3. It's Overly Risky

Investing is not without risk, but you are fully in control of how much risk you want to assume. If you're the skittish type, there are plenty of investments, such as bonds and dividend stocks, that will allow you to make money without much risk. And it's important to remember that while stocks can go down in value quickly, they have historically always rebounded. Since the Great Depression, there have been fewer than two dozen down years for stocks.

4. The System Is Rigged

You will often hear this from critics of our financial system. I won't suggest that our system is perfect, but to call something "rigged" is to suggest that the average person can't succeed. The truth is that for the average person, it's easy to buy stocks, bonds, and other investments in a straightforward and transparent way, and make money doing it.

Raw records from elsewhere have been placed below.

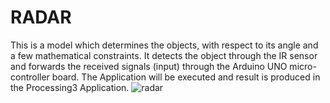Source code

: # RADAR
This is a model which determines the objects, with respect to its angle and a few mathematical constraints. It detects the object through the IR sensor and forwards the received signals (input) through the Arduino UNO micro-controller board. The Application will be executed and result is produced in the Processing3 Application.
![radar](https://user-images.githubusercontent.com/97584643/197414635-f6142b8c-c7ef-49bd-a122-dfdc5c8f29e2.jpg)
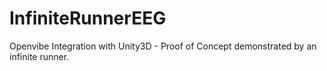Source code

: # InfiniteRunnerEEG

Openvibe Integration with Unity3D - Proof of Concept demonstrated by an infinite runner.
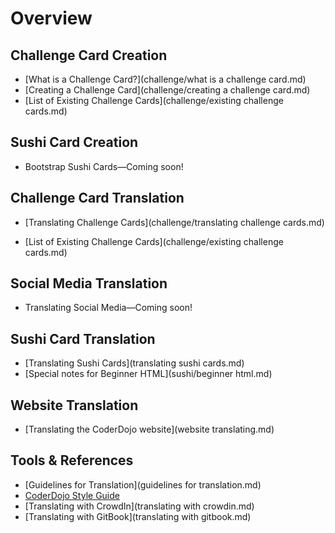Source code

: # Overview

## Challenge Card Creation

* [What is a Challenge Card?](challenge/what is a challenge card.md)
* [Creating a Challenge Card](challenge/creating a challenge card.md)
* [List of Existing Challenge Cards](challenge/existing challenge cards.md)

## Sushi Card Creation

* Bootstrap Sushi Cards—Coming soon!

## Challenge Card Translation

* [Translating Challenge Cards](challenge/translating challenge cards.md)

* [List of Existing Challenge Cards](challenge/existing challenge cards.md)

## Social Media Translation

* Translating Social Media—Coming soon!

## Sushi Card Translation

* [Translating Sushi Cards](translating sushi cards.md)
* [Special notes for Beginner HTML](sushi/beginner html.md)


## Website Translation

* [Translating the CoderDojo website](website translating.md)

## Tools & References

* [Guidelines for Translation](guidelines for translation.md)
* [CoderDojo Style Guide](http://dojo.soy/style)
* [Translating with CrowdIn](translating with crowdin.md)
* [Translating with GitBook](translating with gitbook.md)





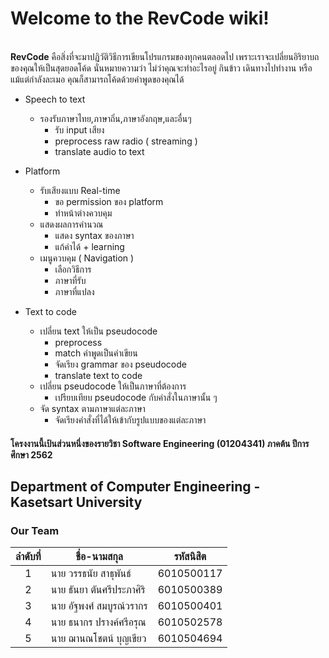 # Welcome to the RevCode wiki!
<br>
    <b>RevCode</b>   คือสิ่งที่จะมาปฏิวัติวิธีการเขียนโปรแกรมของทุกคนตลอดไป เพราะเราจะเปลี่ยนอิริยาบถของคุณให้เป็นสุดยอดโค้ด นั่นหมายความว่า ไม่ว่าคุณจะทำอะไรอยู่ กินข้าว เดินทางไปทำงาน หรือแม้แต่กำลังละเมอ คุณก็สามารถโค้ดด้วยคำพูดของคุณได้


* Speech to text
  * รองรับภาษาไทย,ภาษาถิ่น,ภาษาอังกฤษ,และอื่นๆ
    * รับ input เสียง
    * preprocess raw radio ( streaming )
    * translate audio to text

* Platform
  * รับเสียงแบบ Real-time
    * ขอ permission ของ platform
    * ทำหน้าต่างควบคุม
  * แสดงผลการคำนวณ
    * แสดง syntax ของภาษา
    * แก้คำได้ + learning
  * เมนูควบคุม ( Navigation )
    * เลือกวิธีการ
    * ภาษาที่รับ
    * ภาษาที่แปลง

* Text to code
  * เปลี่ยน text ให้เป็น pseudocode
    * preprocess
    * match คำพูดเป็นคำเขียน
    * จัดเรียง grammar ของ pseudocode
    * translate text to code 
  * เปลี่ยน pseudocode ให้เป็นภาษาที่ต้องการ
    * เปรียบเทียบ pseudocode กับคำสั่งในภาษานั้น ๆ 
  * จัด syntax ตามภาษาแต่ละภาษา
    * จัดเรียงคำสั่งที่ได้ให้เข้ากับรูปแบบของแต่ละภาษา

#### โครงงานนี้เป้นส่วนหนึ่งของรายวิชา Software Engineering (01204341) ภาคต้น ปีการศึกษา 2562 
## Department of Computer Engineering - Kasetsart University

### Our Team
ลำดับที่ | ชื่อ-นามสกุล |  รหัสนิสิต 
:---:|---|:------:
1|นาย วรรธนัย สาธุพันธ์|6010500117
2|นาย ธันยา ตันศรีประภาศิริ|6010500389
3|นาย อัฐพงศ์ สมบูรณ์วรากร|6010500401
4|นาย ธนากร ปรางค์ศรีอรุณ|6010502578
5|นาย ฌานณโชตน์ บุญเขียว|6010504694




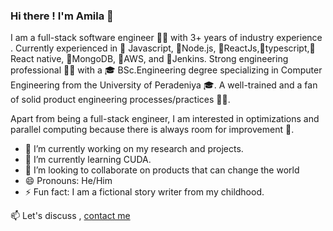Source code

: ### Hi there ! I'm Amila 👋

I am a full-stack software engineer 👨‍💻 with 3+ years of industry experience .
Currently experienced in 🥇 Javascript, 🥇Node.js, 🥇ReactJs,🥇typescript,🥇React native, 🥇MongoDB, 🥇AWS, and 🥇Jenkins. 
Strong engineering professional 👨‍💻 with a 🎓 BSc.Engineering degree specializing in Computer Engineering from the University of Peradeniya 🎓. A well-trained and a fan of solid product engineering processes/practices 👨‍🔧.

Apart from being a full-stack engineer, I am interested in optimizations and parallel computing because there is always room for improvement 🚀.

- 🔭 I’m currently working on my research and projects.
- 🌱 I’m currently learning CUDA.
- 👯 I’m looking to collaborate on products that can change the world
- 😄 Pronouns: He/Him
- ⚡ Fun fact: I am a fictional story writer from my childhood.

 📫 Let's discuss , [contact me](mailto:amilaweerasinghe677@gmail.com)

5. Past Performance Indicates Future Returns

It's tempting to buy an investment because it has done well in the past. And it's generally true that if a stock has generated a solid return over a very long period of time, it's a good bet moving forward. But there's absolutely nothing to prevent an investment from tanking even after years of great returns. And it certainly doesn't make sense to invest in something based on the performance of the previous few months.

6. Investment Professionals Know a Lot More Than You

I don't want to disparage fund managers and analysts, but there is a growing body of evidence that no one, not even the most experienced professionals, can consistently beat the performance of the overall stock market. If you put money in an index fund that tracks the overall stock market, there's a good chance you'll do as well or better than the hotshots on Wall Street.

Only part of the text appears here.